Congress Ended a Tax Break. How That May Help Higher Earners

The Wall Street Journal reports Congress Ended a Tax Break. How That May Help Higher Earners.

This is a “gift” article courtesy of the WSJ, that is free to read without a subscription. Here are some snips, but I suggest taking a look at the full article.

Tax Change Background

Many retirement savers are furious about a law set to take effect in January, and at first glance it’s easy to see why.

The provision, enacted in late 2022, denies a key tax deduction to workers aged 50 and older who had $145,000 or more in wages the prior year. They’ll no longer be able to put “catch-up” contributions into traditional 401(k) or similar plans, which allow upfront deductions on dollars going in but impose income taxes on future withdrawals. Catch-up contributions, which help bump up workers’ savings late in their careers, currently add $7,500 to the $22,500 annual limit for many savers.

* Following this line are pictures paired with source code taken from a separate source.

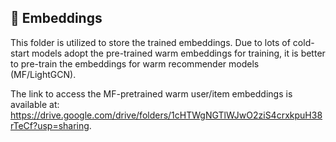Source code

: ## 🤖 Embeddings
This folder is utilized to store the trained embeddings. Due to lots of cold-start models adopt the pre-trained warm embeddings for training, it is better to pre-train the embeddings for warm recommender models (MF/LightGCN).

The link to access the MF-pretrained warm user/item embeddings is available at: https://drive.google.com/drive/folders/1cHTWgNGTlWJwO2ziS4crxkpuH38rTeCf?usp=sharing.
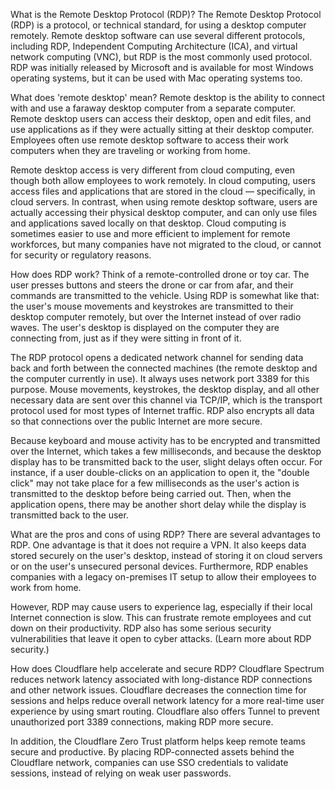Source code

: What is the Remote Desktop Protocol (RDP)?
The Remote Desktop Protocol (RDP) is a protocol, or technical standard, for using a desktop computer remotely. Remote desktop software can use several different protocols, including RDP, Independent Computing Architecture (ICA), and virtual network computing (VNC), but RDP is the most commonly used protocol. RDP was initially released by Microsoft and is available for most Windows operating systems, but it can be used with Mac operating systems too.

What does 'remote desktop' mean?
Remote desktop is the ability to connect with and use a faraway desktop computer from a separate computer. Remote desktop users can access their desktop, open and edit files, and use applications as if they were actually sitting at their desktop computer. Employees often use remote desktop software to access their work computers when they are traveling or working from home.

Remote desktop access is very different from cloud computing, even though both allow employees to work remotely. In cloud computing, users access files and applications that are stored in the cloud — specifically, in cloud servers. In contrast, when using remote desktop software, users are actually accessing their physical desktop computer, and can only use files and applications saved locally on that desktop. Cloud computing is sometimes easier to use and more efficient to implement for remote workforces, but many companies have not migrated to the cloud, or cannot for security or regulatory reasons.

How does RDP work?
Think of a remote-controlled drone or toy car. The user presses buttons and steers the drone or car from afar, and their commands are transmitted to the vehicle. Using RDP is somewhat like that: the user's mouse movements and keystrokes are transmitted to their desktop computer remotely, but over the Internet instead of over radio waves. The user's desktop is displayed on the computer they are connecting from, just as if they were sitting in front of it.

The RDP protocol opens a dedicated network channel for sending data back and forth between the connected machines (the remote desktop and the computer currently in use). It always uses network port 3389 for this purpose. Mouse movements, keystrokes, the desktop display, and all other necessary data are sent over this channel via TCP/IP, which is the transport protocol used for most types of Internet traffic. RDP also encrypts all data so that connections over the public Internet are more secure.

Because keyboard and mouse activity has to be encrypted and transmitted over the Internet, which takes a few milliseconds, and because the desktop display has to be transmitted back to the user, slight delays often occur. For instance, if a user double-clicks on an application to open it, the "double click" may not take place for a few milliseconds as the user's action is transmitted to the desktop before being carried out. Then, when the application opens, there may be another short delay while the display is transmitted back to the user.

What are the pros and cons of using RDP?
There are several advantages to RDP. One advantage is that it does not require a VPN. It also keeps data stored securely on the user's desktop, instead of storing it on cloud servers or on the user's unsecured personal devices. Furthermore, RDP enables companies with a legacy on-premises IT setup to allow their employees to work from home.

However, RDP may cause users to experience lag, especially if their local Internet connection is slow. This can frustrate remote employees and cut down on their productivity. RDP also has some serious security vulnerabilities that leave it open to cyber attacks. (Learn more about RDP security.)

How does Cloudflare help accelerate and secure RDP?
Cloudflare Spectrum reduces network latency associated with long-distance RDP connections and other network issues. Cloudflare decreases the connection time for sessions and helps reduce overall network latency for a more real-time user experience by using smart routing. Cloudflare also offers Tunnel to prevent unauthorized port 3389 connections, making RDP more secure.

In addition, the Cloudflare Zero Trust platform helps keep remote teams secure and productive. By placing RDP-connected assets behind the Cloudflare network, companies can use SSO credentials to validate sessions, instead of relying on weak user passwords.
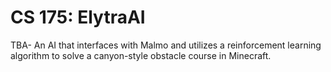 # CS 175: ElytraAI
TBA- An AI that interfaces with Malmo and utilizes a reinforcement learning algorithm to solve a canyon-style obstacle course in Minecraft.
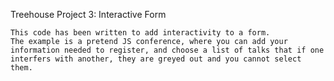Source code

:Treehouse Project 3: Interactive Form

    This code has been written to add interactivity to a form. 
    The example is a pretend JS conference, where you can add your information needed to register, and choose a list of talks that if one interfers with another, they are greyed out and you cannot select them. 
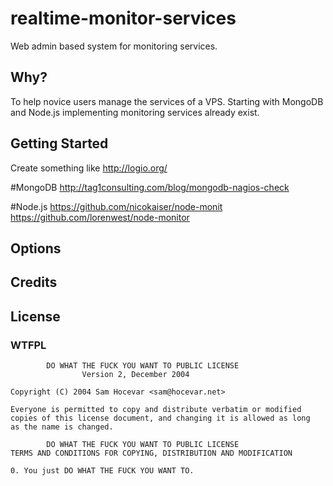 realtime-monitor-services
=========================

Web admin based system for monitoring services.

Why?
---------------

To help novice users manage the services of a VPS. Starting with MongoDB and Node.js implementing monitoring services already exist.


Getting Started
---------------

Create something like http://logio.org/



#MongoDB
http://tag1consulting.com/blog/mongodb-nagios-check


#Node.js
https://github.com/nicokaiser/node-monit
https://github.com/lorenwest/node-monitor


Options
---------------



Credits
---------------

License
---------------
### WTFPL
            DO WHAT THE FUCK YOU WANT TO PUBLIC LICENSE
                    Version 2, December 2004

	Copyright (C) 2004 Sam Hocevar <sam@hocevar.net>

	Everyone is permitted to copy and distribute verbatim or modified
	copies of this license document, and changing it is allowed as long
	as the name is changed.

            DO WHAT THE FUCK YOU WANT TO PUBLIC LICENSE
	TERMS AND CONDITIONS FOR COPYING, DISTRIBUTION AND MODIFICATION

	0. You just DO WHAT THE FUCK YOU WANT TO.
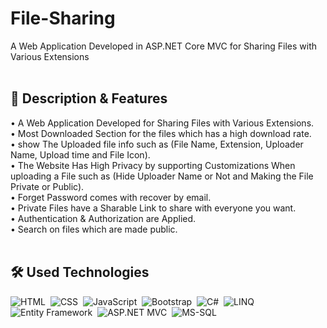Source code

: # File-Sharing
A Web Application Developed in ASP.NET Core MVC for Sharing Files with Various Extensions
<br>
<br>
## 📜 Description & Features

•	A Web Application Developed for Sharing Files with Various Extensions.
<br>
•	Most Downloaded Section for the files which has a high download rate.
<br>
•	show The Uploaded file info such as (File Name, Extension, Uploader Name, Upload time and File Icon).
<br>
•	The Website Has High Privacy by supporting Customizations When uploading a File such as (Hide Uploader Name or Not and Making the File Private or Public).
<br>
•	Forget Password comes with recover by email.
<br>
•	Private Files have a Sharable Link to share with everyone you want.
<br>
•	Authentication & Authorization are Applied.
<br>
•	Search on files which are made public.
 <br>
 <br>
## 🛠 Used Technologies

![HTML](https://img.shields.io/badge/-HTML-05122A?style=flat&logo=HTML5)&nbsp;
![CSS](https://img.shields.io/badge/-CSS-05122A?style=flat&logo=CSS3&logoColor=1572B6)&nbsp;
![JavaScript](https://img.shields.io/badge/-JavaScript-05122A?style=flat&logo=javascript)&nbsp;
![Bootstrap](https://img.shields.io/badge/-Bootstrap-05122A?style=flat&logo=bootstrap&logoColor=563D7C)&nbsp;
![C#](https://img.shields.io/badge/-csharp-05122A?style=flat&logo=Csharp)&nbsp;
![LINQ](https://img.shields.io/badge/-LINQ-05122A?style=flat)&nbsp;
![Entity Framework](https://img.shields.io/badge/-Entity%20Framework-05122A?style=flat)&nbsp;
![ASP.NET MVC](https://img.shields.io/badge/-ASP.NET%20MVC-05122A?style=flat)&nbsp;
![MS-SQL](https://img.shields.io/badge/-MS%20SQL-05122A?style=flat&logo=microsoft-sql-server)&nbsp;
<br>
<br>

Instead, these savers can only put catch-ups into Roth 401(k) accounts—so they won’t be tax deductible, although future withdrawals can be tax-free. As many of these savers are in peak earning years, putting after-tax dollars into a Roth account when one’s tax rate is higher can reduce and even erase the benefit of later tax-free payouts.

So here’s a surprise: Affected savers shouldn’t be mad, says Betty Wang, a Denver-based financial adviser. “I tell them, ‘Congress is doing you a favor by forcing you to save in a Roth account. In the long run, you’ll likely come out ahead.’ ”

Congress didn’t enact the recent change to help higher earners. For lawmakers, a key lure of Roth accounts is that they provide tax revenue upfront within a 10-year budget window, while tax-deductible IRAs and 401(k)s lose it. This is one reason recent law changes have favored Roth accounts—and why it could be complicated for Congress to restrict them in major ways.

Roth Benefits as Noted by the WSJ

  • Roth 401(k)s provide Roth access. Many savers can’t contribute to Roth IRAs because their income is too high or else don’t because “backdoor” Roth contributions would be complex and partly taxable. In addition, current Roth IRA contributions are limited to $6,500 per year, plus $1,000 more for savers age 50 and older. Savers with Roth 401(k)s can typically put in much more.
  • Roth benefits can cascade. Tax-free Roth withdrawals don’t count as income, so they don’t leave taxpayers more susceptible to means-tested Medicare surcharges called IRMAA or the 3.8% net investment income tax.
  • Roth contributions start the five-year clock. To withdraw tax-free Roth earnings without penalty, the saver must be at least 59 ½ and have held the account for five years in many cases. Even a small amount in a Roth account can start that five-year clock running.
  • Roth accounts can be better than taxable investment accounts. Among the reasons: Payments of earnings in investment accounts (such as dividends or interest) are taxable, while they are tax-free in Roth accounts. If someone sells assets in an investment account before death, the net gain is taxable—unlike in Roths. Also, Roth IRA and 401(k) owners can pull out their own contributions tax-free without penalty even before five years, although with 401(k)s the employer also has to allow these payouts.
  • Roth accounts are better for heirs. Many nonspouse heirs of IRAs and 401(k)s whose owners died after 2019 must drain the accounts within 10 years of the owner’s death. However, heirs of traditional IRAs or 401(k)s often must make taxable withdrawals for each of those 10 years. Heirs of Roth accounts can wait until the end to withdraw.

Mish Comments

It’s not just the wealthy who can benefit from Roth IRAs.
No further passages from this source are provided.